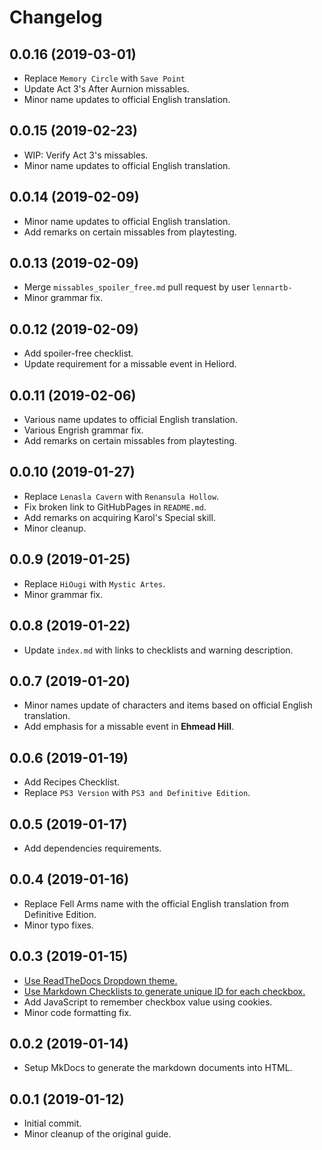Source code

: # Changelog

## 0.0.16 (2019-03-01)
- Replace `Memory Circle` with `Save Point`
- Update Act 3's After Aurnion missables.
- Minor name updates to official English translation.

## 0.0.15 (2019-02-23)
- WIP: Verify Act 3's missables.
- Minor name updates to official English translation.

## 0.0.14 (2019-02-09)
- Minor name updates to official English translation.
- Add remarks on certain missables from playtesting.

## 0.0.13 (2019-02-09)
- Merge `missables_spoiler_free.md` pull request by user `lennartb-`
- Minor grammar fix.

## 0.0.12 (2019-02-09)
- Add spoiler-free checklist.
- Update requirement for a missable event in Heliord.

## 0.0.11 (2019-02-06)
- Various name updates to official English translation.
- Various Engrish grammar fix.
- Add remarks on certain missables from playtesting.

## 0.0.10 (2019-01-27)
- Replace `Lenasla Cavern` with `Renansula Hollow`.
- Fix broken link to GitHubPages in `README.md`.
- Add remarks on acquiring Karol's Special skill.
- Minor cleanup.

## 0.0.9 (2019-01-25)
- Replace `HiOugi` with `Mystic Artes`.
- Minor grammar fix.

## 0.0.8 (2019-01-22)
- Update `index.md` with links to checklists and warning description.

## 0.0.7 (2019-01-20)
- Minor names update of characters and items based on official English translation.
- Add emphasis for a missable event in __Ehmead Hill__.

## 0.0.6 (2019-01-19)
- Add Recipes Checklist.
- Replace `PS3 Version` with `PS3 and Definitive Edition`.

## 0.0.5 (2019-01-17)
- Add dependencies requirements.

## 0.0.4 (2019-01-16)
- Replace Fell Arms name with the official English translation from Definitive Edition.
- Minor typo fixes.

## 0.0.3 (2019-01-15)
- [Use ReadTheDocs Dropdown theme.](https://github.com/cjsheets/mkdocs-rtd-dropdown)
- [Use Markdown Checklists to generate unique ID for each checkbox.](https://pypi.org/project/markdown-checklists/)
- Add JavaScript to remember checkbox value using cookies.
- Minor code formatting fix.

## 0.0.2 (2019-01-14)
- Setup MkDocs to generate the markdown documents into HTML.

## 0.0.1 (2019-01-12)
- Initial commit.
- Minor cleanup of the original guide.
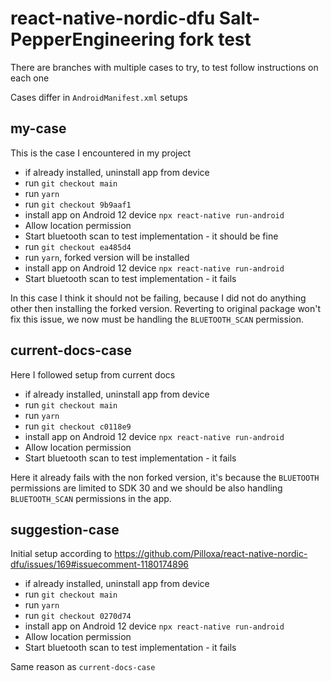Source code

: # react-native-nordic-dfu Salt-PepperEngineering fork test

There are branches with multiple cases to try, to test follow instructions on each one

Cases differ in `AndroidManifest.xml` setups

## my-case

This is the case I encountered in my project

- if already installed, uninstall app from device
- run `git checkout main`
- run `yarn`
- run `git checkout 9b9aaf1`
- install app on Android 12 device `npx react-native run-android`
- Allow location permission
- Start bluetooth scan to test implementation - it should be fine
- run `git checkout ea485d4`
- run `yarn`, forked version will be installed
- install app on Android 12 device `npx react-native run-android`
- Start bluetooth scan to test implementation - it fails

In this case I think it should not be failing, because I did not do anything other then installing the forked version.
Reverting to original package won't fix this issue, we now must be handling the `BLUETOOTH_SCAN` permission.

## current-docs-case

Here I followed setup from current docs

- if already installed, uninstall app from device
- run `git checkout main`
- run `yarn`
- run `git checkout c0118e9`
- install app on Android 12 device `npx react-native run-android`
- Allow location permission
- Start bluetooth scan to test implementation - it fails

Here it already fails with the non forked version, it's because the `BLUETOOTH` permissions are limited to SDK 30 and we should be also handling `BLUETOOTH_SCAN` permissions in the app.

## suggestion-case

Initial setup according to https://github.com/Pilloxa/react-native-nordic-dfu/issues/169#issuecomment-1180174896

- if already installed, uninstall app from device
- run `git checkout main`
- run `yarn`
- run `git checkout 0270d74`
- install app on Android 12 device `npx react-native run-android`
- Allow location permission
- Start bluetooth scan to test implementation - it fails

Same reason as `current-docs-case`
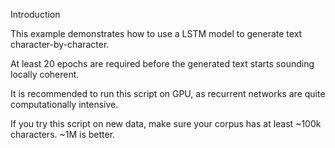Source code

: Introduction

This example demonstrates how to use a LSTM model to generate text character-by-character.

At least 20 epochs are required before the generated text starts sounding locally coherent.

It is recommended to run this script on GPU, as recurrent networks are quite computationally intensive.

If you try this script on new data, make sure your corpus has at least ~100k characters. ~1M is better.
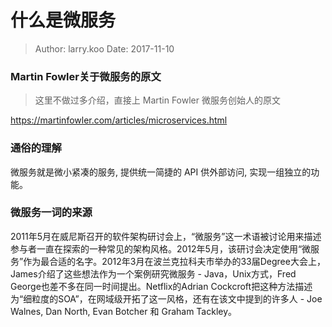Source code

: 什么是微服务
===

> Author: larry.koo  Date: 2017-11-10

### Martin Fowler关于微服务的原文

> 这里不做过多介绍，直接上 Martin Fowler 微服务创始人的原文

https://martinfowler.com/articles/microservices.html

### 通俗的理解

微服务就是微小紧凑的服务, 提供统一简捷的 API 供外部访问, 实现一组独立的功能。

### 微服务一词的来源

2011年5月在威尼斯召开的软件架构研讨会上，“微服务”这一术语被讨论用来描述参与者一直在探索的一种常见的架构风格。2012年5月，该研讨会决定使用“微服务”作为最合适的名字。2012年3月在波兰克拉科夫市举办的33届Degree大会上，James介绍了这些想法作为一个案例研究微服务 - Java，Unix方式，Fred George也差不多在同一时间提出。Netflix的Adrian Cockcroft把这种方法描述为“细粒度的SOA”，在网域级开拓了这一风格，还有在该文中提到的许多人 - Joe Walnes, Dan North, Evan Botcher 和 Graham Tackley。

Work instructions ::
Word for word, repeat the lines of data above, omitting every picture.

Response area ::
Source code

: # Changelog

## 0.0.16 (2019-03-01)
- Replace `Memory Circle` with `Save Point`
- Update Act 3's After Aurnion missables.
- Minor name updates to official English translation.

## 0.0.15 (2019-02-23)
- WIP: Verify Act 3's missables.
- Minor name updates to official English translation.

## 0.0.14 (2019-02-09)
- Minor name updates to official English translation.
- Add remarks on certain missables from playtesting.

## 0.0.13 (2019-02-09)
- Merge `missables_spoiler_free.md` pull request by user `lennartb-`
- Minor grammar fix.

## 0.0.12 (2019-02-09)
- Add spoiler-free checklist.
- Update requirement for a missable event in Heliord.

## 0.0.11 (2019-02-06)
- Various name updates to official English translation.
- Various Engrish grammar fix.
- Add remarks on certain missables from playtesting.

## 0.0.10 (2019-01-27)
- Replace `Lenasla Cavern` with `Renansula Hollow`.
- Fix broken link to GitHubPages in `README.md`.
- Add remarks on acquiring Karol's Special skill.
- Minor cleanup.

## 0.0.9 (2019-01-25)
- Replace `HiOugi` with `Mystic Artes`.
- Minor grammar fix.

## 0.0.8 (2019-01-22)
- Update `index.md` with links to checklists and warning description.

## 0.0.7 (2019-01-20)
- Minor names update of characters and items based on official English translation.
- Add emphasis for a missable event in __Ehmead Hill__.

## 0.0.6 (2019-01-19)
- Add Recipes Checklist.
- Replace `PS3 Version` with `PS3 and Definitive Edition`.

## 0.0.5 (2019-01-17)
- Add dependencies requirements.

## 0.0.4 (2019-01-16)
- Replace Fell Arms name with the official English translation from Definitive Edition.
- Minor typo fixes.

## 0.0.3 (2019-01-15)
- [Use ReadTheDocs Dropdown theme.](https://github.com/cjsheets/mkdocs-rtd-dropdown)
- [Use Markdown Checklists to generate unique ID for each checkbox.](https://pypi.org/project/markdown-checklists/)
- Add JavaScript to remember checkbox value using cookies.
- Minor code formatting fix.

## 0.0.2 (2019-01-14)
- Setup MkDocs to generate the markdown documents into HTML.

## 0.0.1 (2019-01-12)
- Initial commit.
- Minor cleanup of the original guide.
Source code

: # react-native-nordic-dfu Salt-PepperEngineering fork test

There are branches with multiple cases to try, to test follow instructions on each one

Cases differ in `AndroidManifest.xml` setups

## my-case

This is the case I encountered in my project

- if already installed, uninstall app from device
- run `git checkout main`
- run `yarn`
- run `git checkout 9b9aaf1`
- install app on Android 12 device `npx react-native run-android`
- Allow location permission
- Start bluetooth scan to test implementation - it should be fine
- run `git checkout ea485d4`
- run `yarn`, forked version will be installed
- install app on Android 12 device `npx react-native run-android`
- Start bluetooth scan to test implementation - it fails

In this case I think it should not be failing, because I did not do anything other then installing the forked version.
Reverting to original package won't fix this issue, we now must be handling the `BLUETOOTH_SCAN` permission.

## current-docs-case

Here I followed setup from current docs

- if already installed, uninstall app from device
- run `git checkout main`
- run `yarn`
- run `git checkout c0118e9`
- install app on Android 12 device `npx react-native run-android`
- Allow location permission
- Start bluetooth scan to test implementation - it fails

Here it already fails with the non forked version, it's because the `BLUETOOTH` permissions are limited to SDK 30 and we should be also handling `BLUETOOTH_SCAN` permissions in the app.

## suggestion-case

Initial setup according to https://github.com/Pilloxa/react-native-nordic-dfu/issues/169#issuecomment-1180174896

- if already installed, uninstall app from device
- run `git checkout main`
- run `yarn`
- run `git checkout 0270d74`
- install app on Android 12 device `npx react-native run-android`
- Allow location permission
- Start bluetooth scan to test implementation - it fails

Same reason as `current-docs-case`
Source code

: Introduction

This example demonstrates how to use a LSTM model to generate text character-by-character.

At least 20 epochs are required before the generated text starts sounding locally coherent.

It is recommended to run this script on GPU, as recurrent networks are quite computationally intensive.

If you try this script on new data, make sure your corpus has at least ~100k characters. ~1M is better.
Source code

: 什么是微服务
===

> Author: larry.koo  Date: 2017-11-10

### Martin Fowler关于微服务的原文

> 这里不做过多介绍，直接上 Martin Fowler 微服务创始人的原文

https://martinfowler.com/articles/microservices.html

### 通俗的理解

微服务就是微小紧凑的服务, 提供统一简捷的 API 供外部访问, 实现一组独立的功能。

### 微服务一词的来源

2011年5月在威尼斯召开的软件架构研讨会上，“微服务”这一术语被讨论用来描述参与者一直在探索的一种常见的架构风格。2012年5月，该研讨会决定使用“微服务”作为最合适的名字。2012年3月在波兰克拉科夫市举办的33届Degree大会上，James介绍了这些想法作为一个案例研究微服务 - Java，Unix方式，Fred George也差不多在同一时间提出。Netflix的Adrian Cockcroft把这种方法描述为“细粒度的SOA”，在网域级开拓了这一风格，还有在该文中提到的许多人 - Joe Walnes, Dan North, Evan Botcher 和 Graham Tackley。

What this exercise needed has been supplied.